===== SOURCE DATA =====
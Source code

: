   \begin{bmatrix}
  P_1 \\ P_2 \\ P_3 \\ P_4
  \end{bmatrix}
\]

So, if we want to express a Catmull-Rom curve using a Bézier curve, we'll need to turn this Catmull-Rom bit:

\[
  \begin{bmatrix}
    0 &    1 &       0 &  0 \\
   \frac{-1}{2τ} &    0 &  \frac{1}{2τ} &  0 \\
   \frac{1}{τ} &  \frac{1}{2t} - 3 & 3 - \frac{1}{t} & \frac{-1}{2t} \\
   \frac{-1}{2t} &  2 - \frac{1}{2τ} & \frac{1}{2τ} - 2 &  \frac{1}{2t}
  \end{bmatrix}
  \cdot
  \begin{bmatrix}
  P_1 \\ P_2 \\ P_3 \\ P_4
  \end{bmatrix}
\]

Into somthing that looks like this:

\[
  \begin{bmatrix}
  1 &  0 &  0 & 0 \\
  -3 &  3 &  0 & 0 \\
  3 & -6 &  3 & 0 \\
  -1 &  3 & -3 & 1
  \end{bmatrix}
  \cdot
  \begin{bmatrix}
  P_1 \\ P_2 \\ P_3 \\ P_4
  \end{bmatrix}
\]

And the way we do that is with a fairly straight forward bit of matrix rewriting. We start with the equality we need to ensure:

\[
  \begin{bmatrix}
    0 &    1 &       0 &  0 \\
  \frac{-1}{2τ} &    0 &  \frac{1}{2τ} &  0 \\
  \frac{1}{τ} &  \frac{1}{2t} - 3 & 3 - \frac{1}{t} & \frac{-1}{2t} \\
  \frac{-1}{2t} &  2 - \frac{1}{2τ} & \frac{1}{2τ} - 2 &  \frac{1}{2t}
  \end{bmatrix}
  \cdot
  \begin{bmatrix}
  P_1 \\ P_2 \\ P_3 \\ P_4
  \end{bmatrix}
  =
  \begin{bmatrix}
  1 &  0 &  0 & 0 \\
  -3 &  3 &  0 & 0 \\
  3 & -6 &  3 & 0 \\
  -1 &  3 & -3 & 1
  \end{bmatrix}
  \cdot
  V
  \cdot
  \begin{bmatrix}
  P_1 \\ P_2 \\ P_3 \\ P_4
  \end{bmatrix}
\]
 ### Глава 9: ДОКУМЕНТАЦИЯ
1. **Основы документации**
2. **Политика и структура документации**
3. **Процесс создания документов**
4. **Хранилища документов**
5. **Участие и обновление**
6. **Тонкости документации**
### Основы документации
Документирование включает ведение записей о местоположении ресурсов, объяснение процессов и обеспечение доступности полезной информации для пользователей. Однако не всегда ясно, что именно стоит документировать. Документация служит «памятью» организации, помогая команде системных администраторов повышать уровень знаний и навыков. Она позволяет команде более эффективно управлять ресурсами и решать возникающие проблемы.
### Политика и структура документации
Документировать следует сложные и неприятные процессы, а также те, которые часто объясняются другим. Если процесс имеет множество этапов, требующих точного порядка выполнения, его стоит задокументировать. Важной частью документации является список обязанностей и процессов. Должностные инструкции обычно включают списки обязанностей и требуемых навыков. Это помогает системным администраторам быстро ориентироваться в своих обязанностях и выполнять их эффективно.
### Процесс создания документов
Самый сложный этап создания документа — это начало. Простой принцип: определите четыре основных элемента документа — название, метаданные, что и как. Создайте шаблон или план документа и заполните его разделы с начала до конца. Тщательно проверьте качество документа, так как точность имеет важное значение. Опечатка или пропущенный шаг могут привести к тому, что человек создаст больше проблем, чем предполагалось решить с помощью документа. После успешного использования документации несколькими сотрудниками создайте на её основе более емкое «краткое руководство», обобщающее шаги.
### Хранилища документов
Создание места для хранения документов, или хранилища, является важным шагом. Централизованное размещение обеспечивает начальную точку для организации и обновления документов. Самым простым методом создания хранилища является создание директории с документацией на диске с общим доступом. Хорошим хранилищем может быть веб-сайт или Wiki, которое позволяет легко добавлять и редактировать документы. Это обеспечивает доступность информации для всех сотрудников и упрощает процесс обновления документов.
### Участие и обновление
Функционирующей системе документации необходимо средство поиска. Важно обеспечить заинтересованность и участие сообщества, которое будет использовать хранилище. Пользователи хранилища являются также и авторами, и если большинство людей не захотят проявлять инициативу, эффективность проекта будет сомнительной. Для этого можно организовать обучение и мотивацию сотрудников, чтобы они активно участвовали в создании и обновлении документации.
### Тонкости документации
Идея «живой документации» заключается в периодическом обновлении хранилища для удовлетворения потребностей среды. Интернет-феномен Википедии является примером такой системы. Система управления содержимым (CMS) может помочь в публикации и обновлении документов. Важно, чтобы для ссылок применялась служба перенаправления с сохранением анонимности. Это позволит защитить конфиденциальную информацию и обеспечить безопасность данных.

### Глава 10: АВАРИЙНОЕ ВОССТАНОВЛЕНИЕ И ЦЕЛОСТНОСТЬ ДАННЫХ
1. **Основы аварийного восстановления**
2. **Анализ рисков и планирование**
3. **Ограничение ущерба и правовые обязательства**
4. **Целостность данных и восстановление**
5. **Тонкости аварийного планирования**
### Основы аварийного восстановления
=====
**WORK REQUEST:** Please write out the records above once more, exactly and completely.

**EXERCISE RESULT:**
Source code

:   \begin{bmatrix}
  P_1 \\ P_2 \\ P_3 \\ P_4
  \end{bmatrix}
\]

So, if we want to express a Catmull-Rom curve using a Bézier curve, we'll need to turn this Catmull-Rom bit:

\[
  \begin{bmatrix}
    0 &    1 &       0 &  0 \\
   \frac{-1}{2τ} &    0 &  \frac{1}{2τ} &  0 \\
   \frac{1}{τ} &  \frac{1}{2t} - 3 & 3 - \frac{1}{t} & \frac{-1}{2t} \\
   \frac{-1}{2t} &  2 - \frac{1}{2τ} & \frac{1}{2τ} - 2 &  \frac{1}{2t}
  \end{bmatrix}
  \cdot
  \begin{bmatrix}
  P_1 \\ P_2 \\ P_3 \\ P_4
  \end{bmatrix}
\]

Into somthing that looks like this:

\[
  \begin{bmatrix}
  1 &  0 &  0 & 0 \\
  -3 &  3 &  0 & 0 \\
  3 & -6 &  3 & 0 \\
  -1 &  3 & -3 & 1
  \end{bmatrix}
  \cdot
  \begin{bmatrix}
  P_1 \\ P_2 \\ P_3 \\ P_4
  \end{bmatrix}
\]

And the way we do that is with a fairly straight forward bit of matrix rewriting. We start with the equality we need to ensure:

\[
  \begin{bmatrix}
    0 &    1 &       0 &  0 \\
  \frac{-1}{2τ} &    0 &  \frac{1}{2τ} &  0 \\
  \frac{1}{τ} &  \frac{1}{2t} - 3 & 3 - \frac{1}{t} & \frac{-1}{2t} \\
  \frac{-1}{2t} &  2 - \frac{1}{2τ} & \frac{1}{2τ} - 2 &  \frac{1}{2t}
  \end{bmatrix}
  \cdot
  \begin{bmatrix}
  P_1 \\ P_2 \\ P_3 \\ P_4
  \end{bmatrix}
  =
  \begin{bmatrix}
  1 &  0 &  0 & 0 \\
  -3 &  3 &  0 & 0 \\
  3 & -6 &  3 & 0 \\
  -1 &  3 & -3 & 1
  \end{bmatrix}
  \cdot
  V
  \cdot
  \begin{bmatrix}
  P_1 \\ P_2 \\ P_3 \\ P_4
  \end{bmatrix}
\]
 ### Глава 9: ДОКУМЕНТАЦИЯ
1. **Основы документации**
2. **Политика и структура документации**
3. **Процесс создания документов**
4. **Хранилища документов**
5. **Участие и обновление**
6. **Тонкости документации**
### Основы документации
Документирование включает ведение записей о местоположении ресурсов, объяснение процессов и обеспечение доступности полезной информации для пользователей. Однако не всегда ясно, что именно стоит документировать. Документация служит «памятью» организации, помогая команде системных администраторов повышать уровень знаний и навыков. Она позволяет команде более эффективно управлять ресурсами и решать возникающие проблемы.
### Политика и структура документации
Документировать следует сложные и неприятные процессы, а также те, которые часто объясняются другим. Если процесс имеет множество этапов, требующих точного порядка выполнения, его стоит задокументировать. Важной частью документации является список обязанностей и процессов. Должностные инструкции обычно включают списки обязанностей и требуемых навыков. Это помогает системным администраторам быстро ориентироваться в своих обязанностях и выполнять их эффективно.
### Процесс создания документов
Самый сложный этап создания документа — это начало. Простой принцип: определите четыре основных элемента документа — название, метаданные, что и как. Создайте шаблон или план документа и заполните его разделы с начала до конца. Тщательно проверьте качество документа, так как точность имеет важное значение. Опечатка или пропущенный шаг могут привести к тому, что человек создаст больше проблем, чем предполагалось решить с помощью документа. После успешного использования документации несколькими сотрудниками создайте на её основе более емкое «краткое руководство», обобщающее шаги.
### Хранилища документов
Создание места для хранения документов, или хранилища, является важным шагом. Централизованное размещение обеспечивает начальную точку для организации и обновления документов. Самым простым методом создания хранилища является создание директории с документацией на диске с общим доступом. Хорошим хранилищем может быть веб-сайт или Wiki, которое позволяет легко добавлять и редактировать документы. Это обеспечивает доступность информации для всех сотрудников и упрощает процесс обновления документов.
### Участие и обновление
Функционирующей системе документации необходимо средство поиска. Важно обеспечить заинтересованность и участие сообщества, которое будет использовать хранилище. Пользователи хранилища являются также и авторами, и если большинство людей не захотят проявлять инициативу, эффективность проекта будет сомнительной. Для этого можно организовать обучение и мотивацию сотрудников, чтобы они активно участвовали в создании и обновлении документации.
### Тонкости документации
Идея «живой документации» заключается в периодическом обновлении хранилища для удовлетворения потребностей среды. Интернет-феномен Википедии является примером такой системы. Система управления содержимым (CMS) может помочь в публикации и обновлении документов. Важно, чтобы для ссылок применялась служба перенаправления с сохранением анонимности. Это позволит защитить конфиденциальную информацию и обеспечить безопасность данных.

### Глава 10: АВАРИЙНОЕ ВОССТАНОВЛЕНИЕ И ЦЕЛОСТНОСТЬ ДАННЫХ
1. **Основы аварийного восстановления**
2. **Анализ рисков и планирование**
3. **Ограничение ущерба и правовые обязательства**
4. **Целостность данных и восстановление**
5. **Тонкости аварийного планирования**
### Основы аварийного восстановления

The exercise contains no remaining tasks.